Audible seeks: playing, 20 ms linear dual-head crossfade (kSeekCrossfadeMs). Rapid scrub retargets incoming head only.

Transport play/pause/stop uses 12 ms equal-power fade (kTransportFadeMs).


Offline analysis (audioFlux)

Note detection (PitchYIN)

  • Middle 75% of file, FFT 4096, slide 1024
  • Range 27–2000 Hz, threshold 0.12
  • Weighted MIDI histogram → DetectedNote

Pitch +1 (block read-ahead)

  • PitchStreamWorker runs full audioFlux pitchShift on 10-second blocks ahead of the playhead
  • Worker prefetches 2 blocks (~20 s) while playback uses the ready block
  • PitchStreamPipeline::ReadStereo plays pitched audio only inside ready blocks; dry until the first block completes
  • Label transposed immediately via SampleNoteDetector::Transpose
  • Works during playback or paused (stream fills while stopped)

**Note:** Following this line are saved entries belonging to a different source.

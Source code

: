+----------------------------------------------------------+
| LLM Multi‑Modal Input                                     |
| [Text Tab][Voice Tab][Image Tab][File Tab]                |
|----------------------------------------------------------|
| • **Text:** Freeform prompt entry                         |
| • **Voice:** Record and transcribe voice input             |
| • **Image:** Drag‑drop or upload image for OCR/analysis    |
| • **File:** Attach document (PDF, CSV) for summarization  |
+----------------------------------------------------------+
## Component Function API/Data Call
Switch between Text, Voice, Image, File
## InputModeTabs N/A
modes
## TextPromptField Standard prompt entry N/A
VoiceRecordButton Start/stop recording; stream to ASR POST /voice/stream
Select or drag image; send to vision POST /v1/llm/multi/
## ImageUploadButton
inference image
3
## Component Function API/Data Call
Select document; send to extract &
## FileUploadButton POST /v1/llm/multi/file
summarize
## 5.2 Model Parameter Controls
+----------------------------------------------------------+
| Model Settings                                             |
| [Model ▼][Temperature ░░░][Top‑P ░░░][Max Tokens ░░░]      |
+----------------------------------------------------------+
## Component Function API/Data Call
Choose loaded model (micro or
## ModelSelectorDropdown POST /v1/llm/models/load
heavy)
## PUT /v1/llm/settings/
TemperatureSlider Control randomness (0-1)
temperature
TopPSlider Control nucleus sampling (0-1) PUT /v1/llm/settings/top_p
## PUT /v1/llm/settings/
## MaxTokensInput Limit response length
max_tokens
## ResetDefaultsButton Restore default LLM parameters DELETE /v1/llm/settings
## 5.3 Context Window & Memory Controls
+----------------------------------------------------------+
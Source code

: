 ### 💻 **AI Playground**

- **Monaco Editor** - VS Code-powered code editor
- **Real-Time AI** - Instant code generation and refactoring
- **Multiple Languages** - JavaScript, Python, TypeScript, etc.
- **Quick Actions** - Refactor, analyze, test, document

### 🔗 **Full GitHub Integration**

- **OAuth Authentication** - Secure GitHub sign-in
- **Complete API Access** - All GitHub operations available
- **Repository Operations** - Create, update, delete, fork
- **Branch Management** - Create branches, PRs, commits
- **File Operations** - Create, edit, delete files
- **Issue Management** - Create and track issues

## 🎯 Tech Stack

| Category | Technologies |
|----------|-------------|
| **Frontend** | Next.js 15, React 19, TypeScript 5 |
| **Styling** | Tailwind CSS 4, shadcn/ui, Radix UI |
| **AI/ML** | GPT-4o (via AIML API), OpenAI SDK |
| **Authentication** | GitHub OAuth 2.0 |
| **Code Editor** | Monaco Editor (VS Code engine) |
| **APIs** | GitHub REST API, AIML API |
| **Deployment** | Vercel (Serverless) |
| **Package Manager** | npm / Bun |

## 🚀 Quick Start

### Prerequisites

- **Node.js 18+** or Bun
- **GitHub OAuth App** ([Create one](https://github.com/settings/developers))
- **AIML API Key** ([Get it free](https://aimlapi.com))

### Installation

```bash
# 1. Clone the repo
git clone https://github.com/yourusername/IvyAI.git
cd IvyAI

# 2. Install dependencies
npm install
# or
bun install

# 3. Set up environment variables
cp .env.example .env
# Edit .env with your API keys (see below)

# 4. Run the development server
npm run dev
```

Camelot wheel (camelot/WheelLayout)

  • 12 spokes × 3 zones → B1–B36
  • BuildLineLayout / BuildBlockRegions from axis-aligned Bounds
  • HitTestBlockIndex for pointer input
  • Rendering stays in the host (CamelotCircleControl maps IRECTBounds)

Module dependency rules

Layer May include Must not
analysis/ audioFlux, dsp/SampleBuffer.h IGraphics, ProcessBlock
dsp/ iplug_bridge.h IGraphics, audioFlux
model/ dsp/ IGraphics
camelot/ Standard C++ only IGraphics, iPlug
SamplerEngine All audioagent modules IGraphics, Plugin class

Real-time processing chain

SamplePlayer renders the source (dry or PitchStreamPipeline) plus seek/transport crossfades into pre-allocated scratch buffers, then runs a block-based ProcessChain of IProcessStage objects (SamplePlayer::PrepareProcessChain):

source (dry | PitchStreamPipeline)
  → seek / transport crossfade        (per-sample, in SamplePlayer)
  → scratch buffers + DenormalFlush / SimdUtils::FlushDenormalsBlock
  → ProcessChain.ProcessBlock:
        HPFStage      (optional, kParamHPF)
        GainStage     (host LogParamSmooth)
        LimiterStage  (wraps OutputLimiter, always on)
  → outputs

Add a new effect by implementing IProcessStage and inserting it in PrepareProcessChain (see DEVELOPMENT_PLAN.md).

RT contract checklist

Rule Current
No audioFlux in ProcessBlock Yes
No mutex on audio thread Yes — pitch worker is kicked from SamplerEngine::Tick(), not ProcessBlock
No heap alloc in hot path Yes — scratch buffers and chain stages bound at load/reset
Pitch cache: worker write vs audio read Per-block atomic ready flags + release fence before a block is marked readable (PitchStreamCache)
Documented chain order Yes (this section + CamelotSynth README)
Enforced in CI scripts/check-rt-audio.ps1 greps the audio path for forbidden APIs

Memory and maximum sample length

The whole sample is decoded and resampled to the host rate, then held in RAM for the lifetime of the plugin (SampleBuffer). sample is double (iPlug2 SAMPLE_TYPE_DOUBLE), so the dry buffer costs 16 bytes per stereo frame. There is no disk streaming — file length is bounded by memory, not I/O.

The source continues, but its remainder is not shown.